(REQUIRED ACTION) Look through the data below and return each line where "index" appears.

[Saved data entries]
┄┄┄┄┄┄┄┄┄┄
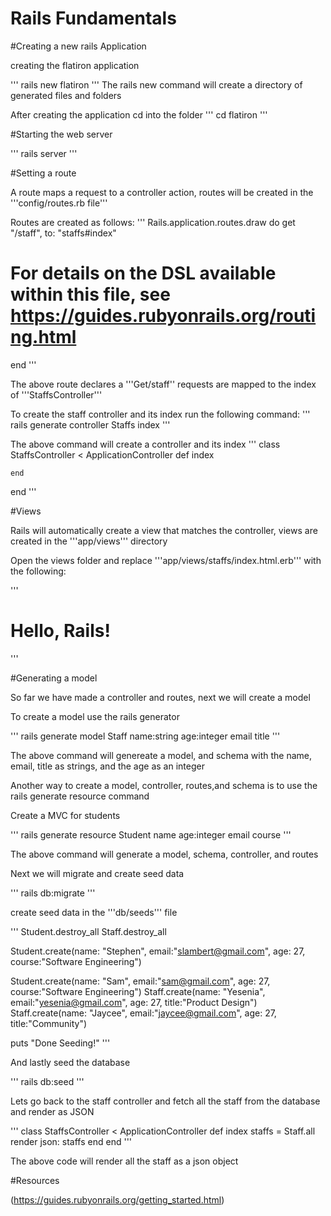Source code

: # Rails Fundamentals

#Creating a new rails Application

creating the flatiron application

'''
rails new flatiron
'''
The rails new command will create a directory of generated files and folders

After creating the application cd into the folder 
'''
cd flatiron
'''

#Starting the web server

'''
rails server
'''

#Setting a route

A route maps a request to a controller action, routes will be created in the  '''config/routes.rb file'''

Routes are created as follows:
'''
Rails.application.routes.draw do
    get "/staff", to: "staffs#index"
  # For details on the DSL available within this file, see https://guides.rubyonrails.org/routing.html
end
'''

The above route declares a '''Get/staff'' requests are mapped to the index of '''StaffsController'''

To create the staff controller and its index run the following command:
'''
rails generate controller Staffs index 
'''

The above command will create a controller and its index 
'''
class StaffsController < ApplicationController
    def index

    end
end
'''

#Views

Rails will automatically create a view that matches the controller, views are created in the '''app/views''' directory

Open the views folder and replace '''app/views/staffs/index.html.erb''' with the following:

'''
<h1>Hello, Rails!</h1>
'''

#Generating a model 

So far we have made a controller and routes, next we will create a model

To create a model use the rails generator 

'''
rails generate model Staff name:string age:integer email title
'''

The above command will genereate a model, and schema with the name, email, title as strings, and the age as an integer


Another way to create a model, controller, routes,and schema is to use the rails generate resource command 

Create a MVC for students

'''
rails generate resource Student name age:integer email course
'''

The above command will generate a model, schema, controller, and routes

Next we will migrate and create seed data

'''
rails db:migrate
'''

create seed data in the '''db/seeds''' file

'''
Student.destroy_all
Staff.destroy_all

Student.create(name: "Stephen", email:"slambert@gmail.com", age: 27, course:"Software Engineering")

Student.create(name: "Sam", email:"sam@gmail.com", age: 27, course:"Software Engineering")
Staff.create(name: "Yesenia", email:"yesenia@gmail.com", age: 27, title:"Product Design")
Staff.create(name: "Jaycee", email:"jaycee@gmail.com", age: 27, title:"Community")

puts "Done Seeding!"
'''

And lastly seed the database

'''
rails db:seed
'''

Lets go back to the staff controller and fetch all the staff from the database and render as JSON

'''
class StaffsController < ApplicationController
    def index
        staffs = Staff.all
        render json: staffs
    end
end
'''

 The above code will render all the staff as a json object

 #Resources

(https://guides.rubyonrails.org/getting_started.html)













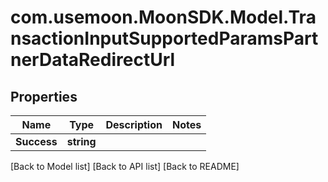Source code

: # com.usemoon.MoonSDK.Model.TransactionInputSupportedParamsPartnerDataRedirectUrl

## Properties

| Name        | Type       | Description | Notes |
| ----------- | ---------- | ----------- | ----- |
| **Success** | **string** |             |       |

\[Back to Model list] \[Back to API list] \[Back to README]
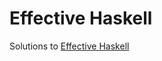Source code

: # Effective Haskell

Solutions to [Effective Haskell](https://pragprog.com/titles/rshaskell/effective-haskell/)

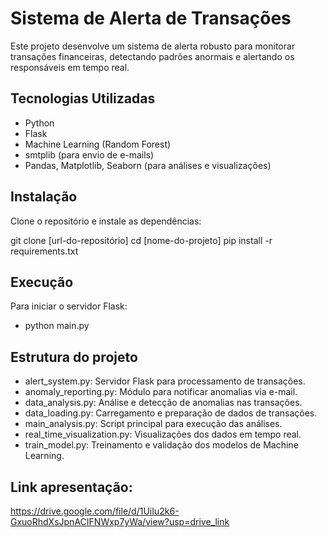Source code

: # Sistema de Alerta de Transações

Este projeto desenvolve um sistema de alerta robusto para monitorar transações financeiras, detectando padrões anormais e alertando os responsáveis em tempo real.

## Tecnologias Utilizadas
- Python
- Flask
- Machine Learning (Random Forest)
- smtplib (para envio de e-mails)
- Pandas, Matplotlib, Seaborn (para análises e visualizações)

## Instalação
Clone o repositório e instale as dependências:

git clone [url-do-repositório]
cd [nome-do-projeto]
pip install -r requirements.txt


## Execução

Para iniciar o servidor Flask:

- python main.py

## Estrutura do projeto

- alert_system.py: Servidor Flask para processamento de transações.
- anomaly_reporting.py: Módulo para notificar anomalias via e-mail.
- data_analysis.py: Análise e detecção de anomalias nas transações.
- data_loading.py: Carregamento e preparação de dados de transações.
- main_analysis.py: Script principal para execução das análises.
- real_time_visualization.py: Visualizações dos dados em tempo real.
- train_model.py: Treinamento e validação dos modelos de Machine Learning.

## Link apresentação:

https://drive.google.com/file/d/1UiIu2k6-GxuoRhdXsJpnACIFNWxp7yWa/view?usp=drive_link


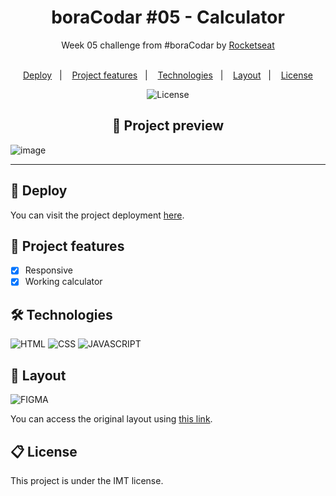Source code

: <!-- @format -->

<h1 align="center"> boraCodar #05 - Calculator </h1>
<div align="center">
  Week 05 challenge from #boraCodar by <a href="https://www.rocketseat.com.br/" target="_blank">Rocketseat</a>
</div>
</br>

<p align="center">
  <a href="#-deploy">Deploy</a>&nbsp;&nbsp;&nbsp;|&nbsp;&nbsp;&nbsp;
  <a href="#-project-features">Project features</a>&nbsp;&nbsp;&nbsp;|&nbsp;&nbsp;&nbsp;
  <a href="#-technologies">Technologies</a>&nbsp;&nbsp;&nbsp;|&nbsp;&nbsp;&nbsp;
  <a href="#-layout">Layout</a>&nbsp;&nbsp;&nbsp;|&nbsp;&nbsp;&nbsp;
  <a href="#-license">License</a>
</p>

<p align="center">
  <img alt="License" src="https://img.shields.io/static/v1?label=license&message=MIT&color=49AA26&labelColor=000000">
</p>

<h2 align="center">
  📃 Project preview
</h2>

![image]()

---

## 🚀 Deploy

You can visit the project deployment [here]().

## 🚧 Project features

- [x] Responsive
- [x] Working calculator

## 🛠 Technologies

![HTML](https://img.shields.io/badge/HTML5-E34F26?style=for-the-badge&logo=html5&logoColor=white)
![CSS](https://img.shields.io/badge/CSS3-1572B6?style=for-the-badge&logo=css3&logoColor=white)
![JAVASCRIPT](https://img.shields.io/badge/JavaScript-F7DF1E?style=for-the-badge&logo=javascript&logoColor=black)

## 🎨 Layout

![FIGMA](https://img.shields.io/badge/Figma-F24E1E?style=for-the-badge&logo=figma&logoColor=white)

You can access the original layout using [this link](https://www.figma.com/community/file/1202607074523509182).

## 📋 License

This project is under the IMT license.
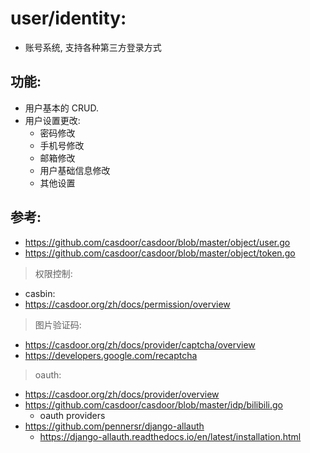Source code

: # user/identity:

- 账号系统, 支持各种第三方登录方式

## 功能:

- 用户基本的 CRUD.
- 用户设置更改:
    - 密码修改
    - 手机号修改
    - 邮箱修改
    - 用户基础信息修改
    - 其他设置

## 参考:

- https://github.com/casdoor/casdoor/blob/master/object/user.go
- https://github.com/casdoor/casdoor/blob/master/object/token.go

> 权限控制:

- casbin:
- https://casdoor.org/zh/docs/permission/overview

> 图片验证码:

- https://casdoor.org/zh/docs/provider/captcha/overview
- https://developers.google.com/recaptcha

> oauth:

- https://casdoor.org/zh/docs/provider/overview
- https://github.com/casdoor/casdoor/blob/master/idp/bilibili.go
    - oauth providers
- https://github.com/pennersr/django-allauth
    - https://django-allauth.readthedocs.io/en/latest/installation.html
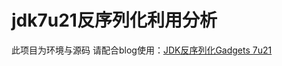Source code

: # jdk7u21反序列化利用分析
此项目为环境与源码
请配合blog使用：[JDK反序列化Gadgets 7u21](https://lalajun.github.io/2019/11/30/JDK%E5%8F%8D%E5%BA%8F%E5%88%97%E5%8C%96Gadgets%207u21/)
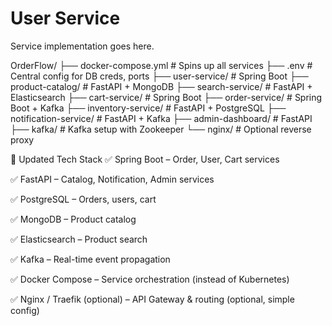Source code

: # User Service

Service implementation goes here.


OrderFlow/
├── docker-compose.yml             # Spins up all services
├── .env                           # Central config for DB creds, ports
├── user-service/                  # Spring Boot
├── product-catalog/               # FastAPI + MongoDB
├── search-service/                # FastAPI + Elasticsearch
├── cart-service/                  # Spring Boot
├── order-service/                 # Spring Boot + Kafka
├── inventory-service/             # FastAPI + PostgreSQL
├── notification-service/          # FastAPI + Kafka
├── admin-dashboard/               # FastAPI
├── kafka/                         # Kafka setup with Zookeeper
└── nginx/                         # Optional reverse proxy



🧱 Updated Tech Stack
✅ Spring Boot – Order, User, Cart services

✅ FastAPI – Catalog, Notification, Admin services

✅ PostgreSQL – Orders, users, cart

✅ MongoDB – Product catalog

✅ Elasticsearch – Product search

✅ Kafka – Real-time event propagation

✅ Docker Compose – Service orchestration (instead of Kubernetes)

✅ Nginx / Traefik (optional) – API Gateway & routing (optional, simple config)

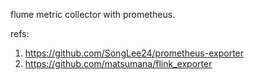 flume metric collector with prometheus.

refs:
1. https://github.com/SongLee24/prometheus-exporter
2. https://github.com/matsumana/flink_exporter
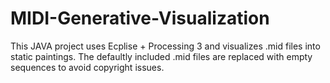 # MIDI-Generative-Visualization
This JAVA project uses Ecplise + Processing 3 and visualizes .mid files into static paintings. The defaultly included .mid files are replaced with empty sequences to avoid copyright issues.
┄┄┄┄┄┄┄┄┄┄
(SOLUTION FOR THIS TASK)
    get "/staff", to: "staffs#index"
The above route declares a '''Get/staff'' requests are mapped to the index of '''StaffsController'''
To create the staff controller and its index run the following command:
rails generate controller Staffs index 
The above command will create a controller and its index 
    def index
Open the views folder and replace '''app/views/staffs/index.html.erb''' with the following:
    def index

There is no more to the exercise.